> [TRY IT] Nothing but the records, copied exactly and stripped of pictures, should be in the answer.

---*---

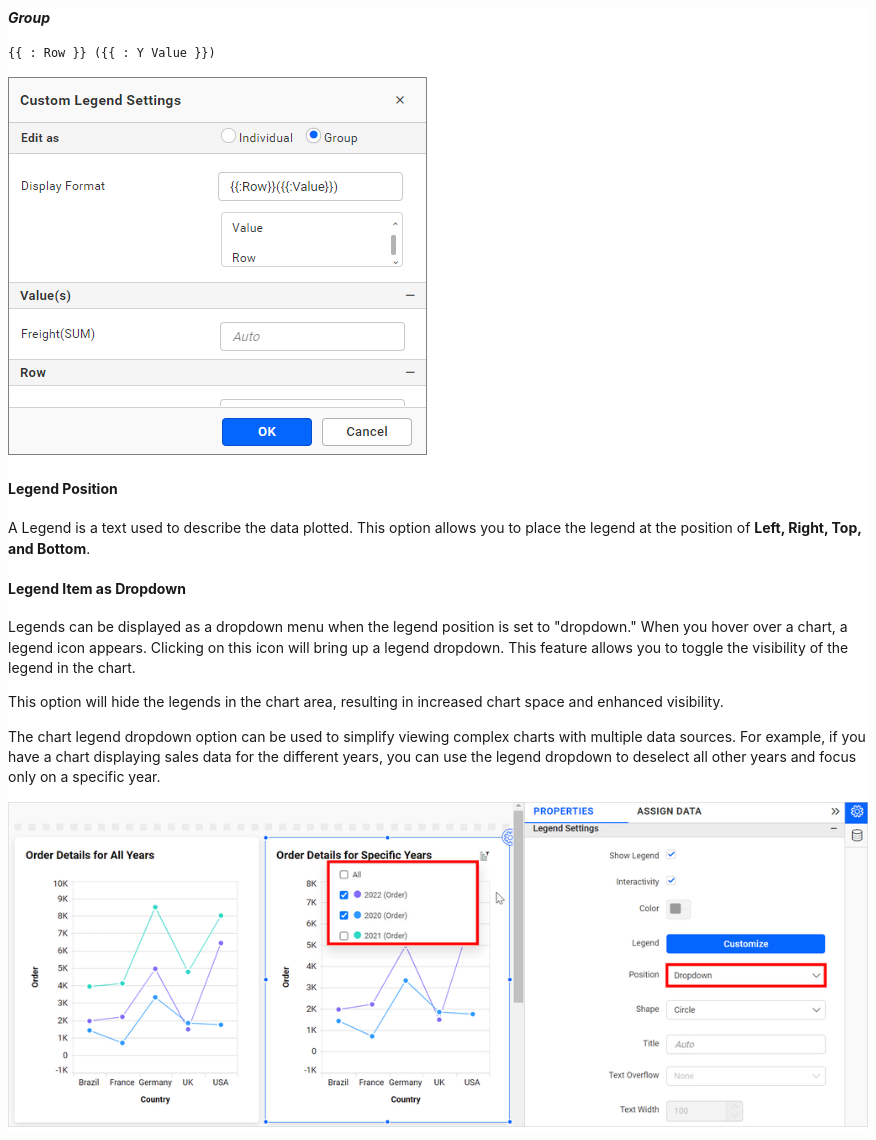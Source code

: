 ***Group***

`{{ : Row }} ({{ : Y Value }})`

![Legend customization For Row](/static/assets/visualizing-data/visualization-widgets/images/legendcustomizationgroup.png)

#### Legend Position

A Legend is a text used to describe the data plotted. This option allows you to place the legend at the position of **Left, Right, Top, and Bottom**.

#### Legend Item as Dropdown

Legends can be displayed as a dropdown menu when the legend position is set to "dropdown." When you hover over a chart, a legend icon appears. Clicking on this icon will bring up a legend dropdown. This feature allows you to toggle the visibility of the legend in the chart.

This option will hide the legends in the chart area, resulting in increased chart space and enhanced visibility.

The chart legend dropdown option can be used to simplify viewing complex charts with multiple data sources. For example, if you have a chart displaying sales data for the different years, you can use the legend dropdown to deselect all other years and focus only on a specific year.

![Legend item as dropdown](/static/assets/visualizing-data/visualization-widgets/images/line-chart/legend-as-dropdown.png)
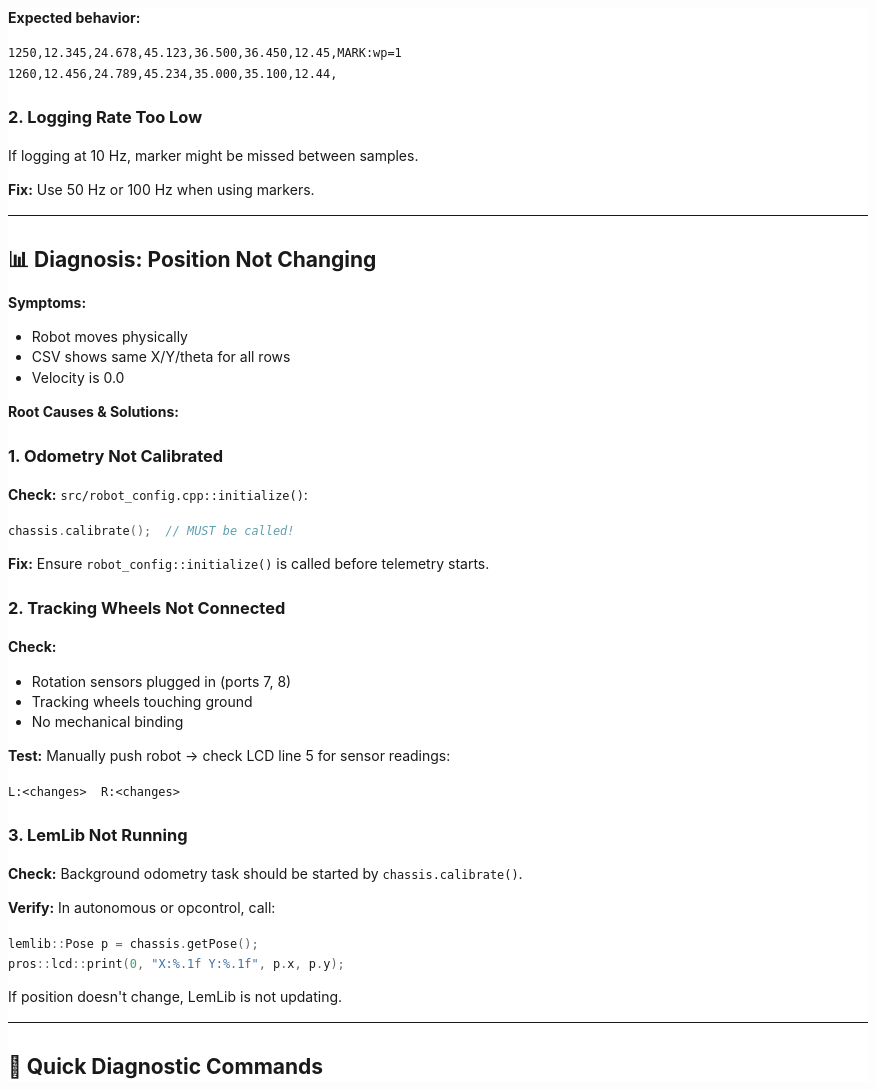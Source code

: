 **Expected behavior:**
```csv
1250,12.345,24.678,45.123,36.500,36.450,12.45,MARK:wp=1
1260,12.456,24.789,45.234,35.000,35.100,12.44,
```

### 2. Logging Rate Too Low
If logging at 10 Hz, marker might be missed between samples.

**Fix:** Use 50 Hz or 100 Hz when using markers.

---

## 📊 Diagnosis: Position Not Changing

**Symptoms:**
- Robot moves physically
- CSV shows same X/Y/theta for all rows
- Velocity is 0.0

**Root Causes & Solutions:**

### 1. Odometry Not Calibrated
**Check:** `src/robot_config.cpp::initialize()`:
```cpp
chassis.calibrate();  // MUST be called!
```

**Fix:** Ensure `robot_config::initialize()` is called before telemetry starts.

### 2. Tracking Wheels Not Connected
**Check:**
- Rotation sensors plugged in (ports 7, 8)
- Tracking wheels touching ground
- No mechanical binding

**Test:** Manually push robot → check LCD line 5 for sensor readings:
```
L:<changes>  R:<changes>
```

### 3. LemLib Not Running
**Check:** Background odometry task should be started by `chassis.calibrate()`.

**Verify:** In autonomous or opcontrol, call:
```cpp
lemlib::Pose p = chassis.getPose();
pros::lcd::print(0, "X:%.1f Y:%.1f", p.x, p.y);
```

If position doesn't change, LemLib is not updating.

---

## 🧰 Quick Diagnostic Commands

---*---

> [TASK SOLUTION]
Source code

: ***Group***

`{{ : Row }} ({{ : Y Value }})`

![Legend customization For Row](/static/assets/visualizing-data/visualization-widgets/images/legendcustomizationgroup.png)

#### Legend Position

A Legend is a text used to describe the data plotted. This option allows you to place the legend at the position of **Left, Right, Top, and Bottom**.

#### Legend Item as Dropdown

Legends can be displayed as a dropdown menu when the legend position is set to "dropdown." When you hover over a chart, a legend icon appears. Clicking on this icon will bring up a legend dropdown. This feature allows you to toggle the visibility of the legend in the chart.

This option will hide the legends in the chart area, resulting in increased chart space and enhanced visibility.

The chart legend dropdown option can be used to simplify viewing complex charts with multiple data sources. For example, if you have a chart displaying sales data for the different years, you can use the legend dropdown to deselect all other years and focus only on a specific year.

![Legend item as dropdown](/static/assets/visualizing-data/visualization-widgets/images/line-chart/legend-as-dropdown.png)
Source code

: **Expected behavior:**
```csv
1250,12.345,24.678,45.123,36.500,36.450,12.45,MARK:wp=1
1260,12.456,24.789,45.234,35.000,35.100,12.44,
```

### 2. Logging Rate Too Low
If logging at 10 Hz, marker might be missed between samples.

**Fix:** Use 50 Hz or 100 Hz when using markers.

---

## 📊 Diagnosis: Position Not Changing

**Symptoms:**
- Robot moves physically
- CSV shows same X/Y/theta for all rows
- Velocity is 0.0

**Root Causes & Solutions:**

### 1. Odometry Not Calibrated
**Check:** `src/robot_config.cpp::initialize()`:
```cpp
chassis.calibrate();  // MUST be called!
```

**Fix:** Ensure `robot_config::initialize()` is called before telemetry starts.

### 2. Tracking Wheels Not Connected
**Check:**
- Rotation sensors plugged in (ports 7, 8)
- Tracking wheels touching ground
- No mechanical binding

**Test:** Manually push robot → check LCD line 5 for sensor readings:
```
L:<changes>  R:<changes>
```

### 3. LemLib Not Running
**Check:** Background odometry task should be started by `chassis.calibrate()`.

**Verify:** In autonomous or opcontrol, call:
```cpp
lemlib::Pose p = chassis.getPose();
pros::lcd::print(0, "X:%.1f Y:%.1f", p.x, p.y);
```

If position doesn't change, LemLib is not updating.

---

## 🧰 Quick Diagnostic Commands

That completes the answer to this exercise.